Copy every entry. Do not alter a single word.

'''

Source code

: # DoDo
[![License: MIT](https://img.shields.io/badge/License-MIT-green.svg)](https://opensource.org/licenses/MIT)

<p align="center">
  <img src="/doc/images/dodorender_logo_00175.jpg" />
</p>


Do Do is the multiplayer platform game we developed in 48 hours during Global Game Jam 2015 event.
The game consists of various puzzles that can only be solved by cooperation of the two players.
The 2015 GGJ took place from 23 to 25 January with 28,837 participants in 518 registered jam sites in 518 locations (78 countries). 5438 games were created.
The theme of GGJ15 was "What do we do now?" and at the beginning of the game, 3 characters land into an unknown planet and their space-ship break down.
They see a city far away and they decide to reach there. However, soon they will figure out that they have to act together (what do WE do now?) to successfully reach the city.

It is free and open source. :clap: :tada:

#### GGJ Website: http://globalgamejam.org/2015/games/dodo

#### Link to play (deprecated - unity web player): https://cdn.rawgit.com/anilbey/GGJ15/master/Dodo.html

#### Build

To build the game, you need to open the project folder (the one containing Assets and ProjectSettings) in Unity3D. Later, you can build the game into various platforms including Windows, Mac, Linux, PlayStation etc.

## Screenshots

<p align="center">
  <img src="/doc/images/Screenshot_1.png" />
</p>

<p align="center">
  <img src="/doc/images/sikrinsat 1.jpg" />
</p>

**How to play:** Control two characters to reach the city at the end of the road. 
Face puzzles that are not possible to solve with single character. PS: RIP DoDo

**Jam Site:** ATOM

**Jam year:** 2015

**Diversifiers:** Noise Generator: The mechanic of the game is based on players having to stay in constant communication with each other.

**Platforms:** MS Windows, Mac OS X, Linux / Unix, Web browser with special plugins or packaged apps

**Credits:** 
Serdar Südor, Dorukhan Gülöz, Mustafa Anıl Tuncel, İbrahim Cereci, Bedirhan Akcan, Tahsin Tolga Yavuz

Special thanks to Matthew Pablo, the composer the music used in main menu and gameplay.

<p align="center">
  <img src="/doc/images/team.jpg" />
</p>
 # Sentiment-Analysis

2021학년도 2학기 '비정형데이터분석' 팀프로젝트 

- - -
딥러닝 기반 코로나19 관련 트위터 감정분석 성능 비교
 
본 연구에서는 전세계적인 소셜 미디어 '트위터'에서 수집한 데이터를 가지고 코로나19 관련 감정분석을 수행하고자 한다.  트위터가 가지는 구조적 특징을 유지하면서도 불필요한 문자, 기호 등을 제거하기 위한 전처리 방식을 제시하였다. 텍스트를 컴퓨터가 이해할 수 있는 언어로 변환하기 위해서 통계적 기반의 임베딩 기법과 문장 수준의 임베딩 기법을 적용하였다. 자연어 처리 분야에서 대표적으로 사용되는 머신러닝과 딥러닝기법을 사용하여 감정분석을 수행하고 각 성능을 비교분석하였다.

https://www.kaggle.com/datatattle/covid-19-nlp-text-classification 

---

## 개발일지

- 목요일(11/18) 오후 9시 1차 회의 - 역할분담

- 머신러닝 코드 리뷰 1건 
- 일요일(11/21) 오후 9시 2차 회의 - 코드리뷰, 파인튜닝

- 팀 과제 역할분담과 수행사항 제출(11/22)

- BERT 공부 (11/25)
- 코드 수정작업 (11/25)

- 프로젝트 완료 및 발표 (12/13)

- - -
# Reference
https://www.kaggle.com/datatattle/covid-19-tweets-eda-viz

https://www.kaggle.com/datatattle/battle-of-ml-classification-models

'''

RESULT:
Source code

: # DoDo
[![License: MIT](https://img.shields.io/badge/License-MIT-green.svg)](https://opensource.org/licenses/MIT)

<p align="center">
  <img src="/doc/images/dodorender_logo_00175.jpg" />
</p>


Do Do is the multiplayer platform game we developed in 48 hours during Global Game Jam 2015 event.
The game consists of various puzzles that can only be solved by cooperation of the two players.
The 2015 GGJ took place from 23 to 25 January with 28,837 participants in 518 registered jam sites in 518 locations (78 countries). 5438 games were created.
The theme of GGJ15 was "What do we do now?" and at the beginning of the game, 3 characters land into an unknown planet and their space-ship break down.
They see a city far away and they decide to reach there. However, soon they will figure out that they have to act together (what do WE do now?) to successfully reach the city.

It is free and open source. :clap: :tada:

#### GGJ Website: http://globalgamejam.org/2015/games/dodo

#### Link to play (deprecated - unity web player): https://cdn.rawgit.com/anilbey/GGJ15/master/Dodo.html

#### Build

To build the game, you need to open the project folder (the one containing Assets and ProjectSettings) in Unity3D. Later, you can build the game into various platforms including Windows, Mac, Linux, PlayStation etc.

## Screenshots

<p align="center">
  <img src="/doc/images/Screenshot_1.png" />
</p>

<p align="center">
  <img src="/doc/images/sikrinsat 1.jpg" />
</p>

**How to play:** Control two characters to reach the city at the end of the road. 
Face puzzles that are not possible to solve with single character. PS: RIP DoDo

**Jam Site:** ATOM

**Jam year:** 2015

**Diversifiers:** Noise Generator: The mechanic of the game is based on players having to stay in constant communication with each other.

**Platforms:** MS Windows, Mac OS X, Linux / Unix, Web browser with special plugins or packaged apps

**Credits:** 
Serdar Südor, Dorukhan Gülöz, Mustafa Anıl Tuncel, İbrahim Cereci, Bedirhan Akcan, Tahsin Tolga Yavuz

Special thanks to Matthew Pablo, the composer the music used in main menu and gameplay.

<p align="center">
  <img src="/doc/images/team.jpg" />
</p>
 # Sentiment-Analysis

2021학년도 2학기 '비정형데이터분석' 팀프로젝트 

- - -
딥러닝 기반 코로나19 관련 트위터 감정분석 성능 비교
 
본 연구에서는 전세계적인 소셜 미디어 '트위터'에서 수집한 데이터를 가지고 코로나19 관련 감정분석을 수행하고자 한다.  트위터가 가지는 구조적 특징을 유지하면서도 불필요한 문자, 기호 등을 제거하기 위한 전처리 방식을 제시하였다. 텍스트를 컴퓨터가 이해할 수 있는 언어로 변환하기 위해서 통계적 기반의 임베딩 기법과 문장 수준의 임베딩 기법을 적용하였다. 자연어 처리 분야에서 대표적으로 사용되는 머신러닝과 딥러닝기법을 사용하여 감정분석을 수행하고 각 성능을 비교분석하였다.

https://www.kaggle.com/datatattle/covid-19-nlp-text-classification 

---

## 개발일지

- 목요일(11/18) 오후 9시 1차 회의 - 역할분담

- 머신러닝 코드 리뷰 1건 
- 일요일(11/21) 오후 9시 2차 회의 - 코드리뷰, 파인튜닝

- 팀 과제 역할분담과 수행사항 제출(11/22)

- BERT 공부 (11/25)
- 코드 수정작업 (11/25)

- 프로젝트 완료 및 발표 (12/13)

- - -
# Reference
https://www.kaggle.com/datatattle/covid-19-tweets-eda-viz

https://www.kaggle.com/datatattle/battle-of-ml-classification-models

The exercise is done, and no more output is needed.